In Italia le prime avvisaglie si avvertirono già dal 1966 con il pungente giornalino d'Istituto del Liceo Parini di Mlano "La Zanzara" (a San Severo "L'Ape" del Liceo Scientifico, il cui Direttore era chi scrive) e con le occupazioni da parte degli studenti dell'Universtà Cattolica di Milano (17 novembre 1967) e del Palazzo Campana a Torino (27 novembre 1967). L'anno successvo il Movimento dilagò in tutte le città d' Italia (Bologna, Pisa, Firenze, Roma...) e interessò non solo le Università ma anche gli Iatituti Speriori: in alcuni casi non mancarono scontri anche violenti con la polizia, come a Valle Giulia a Roma presso la sede della Facoltà di Archietettura. Molte furono le conquiste sociali
conseguite in quel periodo, perché senza lotta a nulla si perviene: questo
almeno insegna realisticamente la storia.

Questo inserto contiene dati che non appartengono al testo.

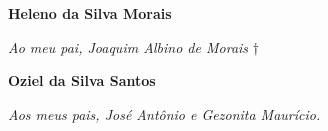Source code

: \begin{dedicatoria}
   \textbf{Heleno da Silva Morais}
   \vspace*{\fill}
   \begin{flushright}
   	\textit{Ao meu pai, Joaquim Albino de Morais} $\dagger$\\
   \end{flushright}
	\noindent
	\vspace*{\fill}
	
	\pagebreak

   \textbf{Oziel da Silva Santos}
   
   \vspace*{\fill}
   \begin{flushright}
   	\textit{Aos meus pais, José Antônio e Gezonita Maurício.}
   \end{flushright}
 \vspace*{\fill}
   
\end{dedicatoria}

Numerose, però, furono anche le delusioni, perché le maglie
vischiose della politica e l'asservimento ad essa della cultura tutto
amalgamarono in una opprimente "normalizzazione", sicché nessuno
spazio più si concesse alla sana utopia, che poi non è altro che il
grido di riscatto che sale prepotente dal cuore dì ognuno. Diversi, allora, si rifugiarono nel privato, altri
imboccarono tristemente la via della lotta
armata, non pochi si lasciarono ammaliare dalla sirena del potere,
integrandosi completamente in esso, la "primavera praghese"
morì soffocata dai carri armati sovietici.

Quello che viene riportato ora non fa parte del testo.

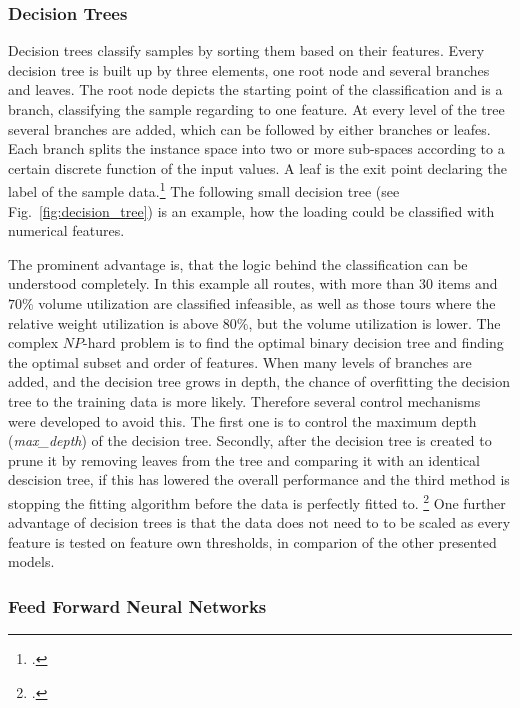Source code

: \subsubsection{Decision Trees}
Decision trees classify samples by sorting them based on their features. Every decision tree
is built up by three elements, one root node and several branches and leaves. The root node
depicts the starting point of the classification and is a branch, classifying the sample
regarding to one feature. At every level of the tree several branches are added, which can be followed
by either branches or leafes. Each branch splits the instance space into two or more sub-spaces
according to a certain discrete function of the input values. A leaf is the exit point declaring
the label of the sample data.\footcite[cf.][p.5-6]{nasteski_overview_2017} The following small decision tree (see Fig.~\ref{fig:decision_tree}) is an example, how the loading could be classified with numerical features.


The  prominent advantage is, that the logic behind the classification can be understood
completely. In this example all routes, with more than 30 items and $70\%$ volume utilization are classified infeasible,
as well as those tours where the relative weight utilization is above $80\%$, but the volume utilization is lower. The complex
$NP$-hard problem is to find the optimal binary decision tree and finding the optimal subset and order of
features.
When many levels of branches are added, and the decision tree grows in depth, the chance of
overfitting the decision tree to the training data is more likely. Therefore several control mechanisms
were developed to avoid this. The first one is to control the maximum depth (\textit{max\_depth})
of the decision tree. Secondly, after the decision tree is created to prune it by removing leaves from
the tree and comparing it with an identical descision tree, if this has lowered the overall performance
and the third method is stopping the fitting algorithm before the data is perfectly fitted to. \footcite[cf.][p.252]{kotsiantis_supervised_2007}
One further advantage of decision trees is that the data does not need to to be scaled as every feature is
tested on feature own thresholds, in comparion of the other presented models.

\subsubsection{Feed Forward Neural Networks}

Il 1968 fu un momento di grandi passioni ideali e di accesi
dibattiti, talora forse un po' confusi, ma certamente rivelatori di un
profondo malessere e della conseguente voglia di vivere e di lasciare di sé una
traccia nella storia. Grandi responsabilità incombono sulla coscienza di chi li ha uccisi e quello che
ne è seguito dopo (terrorismo, stragi, "misteri di Stato" rimasti
irrisolti, grigiore, caduta verticale dei valori, pragmatismo esasperato e diffuso disagio esistenziale)

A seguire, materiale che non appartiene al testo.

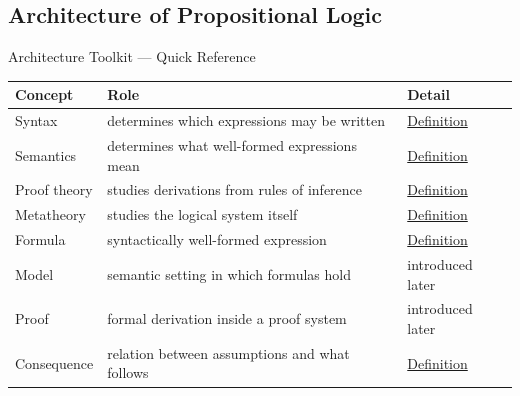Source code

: \subsection{Architecture of Propositional Logic}
\label{sec:propositional-logic-architecture}

\begin{toolkitbox}{Architecture Toolkit --- Quick Reference}
\small
\begin{tabularx}{\textwidth}{l X l}
\toprule
\textbf{Concept} & \textbf{Role} & \textbf{Detail} \\
\midrule
Syntax & determines which expressions may be written & \hyperref[def:propositional-logic-syntax]{Definition} \\
Semantics & determines what well-formed expressions mean & \hyperref[def:propositional-logic-semantics]{Definition} \\
Proof theory & studies derivations from rules of inference & \hyperref[def:propositional-logic-proof-theory]{Definition} \\
Metatheory & studies the logical system itself & \hyperref[def:propositional-logic-metatheory]{Definition} \\
Formula & syntactically well-formed expression & \hyperref[def:well-formed-formula]{Definition} \\
Model & semantic setting in which formulas hold & introduced later \\
Proof & formal derivation inside a proof system & introduced later \\
Consequence & relation between assumptions and what follows & \hyperref[def:logical-consequence-propositional-logic]{Definition} \\
\bottomrule
\end{tabularx}
\end{toolkitbox}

ne è stato il drammatico segno.
Cosa è rimasto oggi di tutto quel passato
cosi intensamente vissuto? Innanzitutto un grato e commosso ricordo
stampato nella memoria, ma soprattutto la coscienza di aver compiuto
un po' del proprio dovere. Poi ciascuno si è ritagliato una strada da
seguire nel percorso della propria esistenza, in piena libertà, ben consapevole di trovarsi in una giungla
di egoismi da dissodare, attento a non
essere risucchiato dall'omolo-gante conformismo, vigile al tentativo
ogni giorno posto in atto per non farsi catturare da strumentalizzazioni di vario genere: una presenza
certamente scomoda, spesso non pagante, frequentemente incompresa e avversata, ma almeno soddisfatta per non aver tradito o distrutto la propria
identità.
Verrà un giorno, per dirla col MANZONI, in cui la storia
sarà riletta con altri occhi e da altre menti ben più aperte e, certamente, un
giudizio positivo sarà allora emesso: ma
non è questo che alla fin fine poi più interessa. Quello che contava e conta e l'essere stati dignitosamente
fedeli a se stessi: su questo non c'è e non vi sarà alcun pentimento. Se il vivere è una scommessa
irripetibile, penso sia valsa e valga ancora la pena, nonostante l'attuale mare di vuoto dilagante e le tante
forme spesso insignificanti di aggregazione giovanile, continuare a non far
morire la speranza del cuore. Al realismo opportunista dei furbi ("quel popolo che agisce come tante
pecore in un solo gregge" di cui parlava I. MONTANELLI al TG-2 del
12.12.1998) occorre saper contrapporre
sempre la forza della fede nella possibilità di un disegno diverso: la
sfida, quindi, è ancora aperta e in atto, se al credersi mai bisognerebbe
sacrificare indecorosamente l'essere.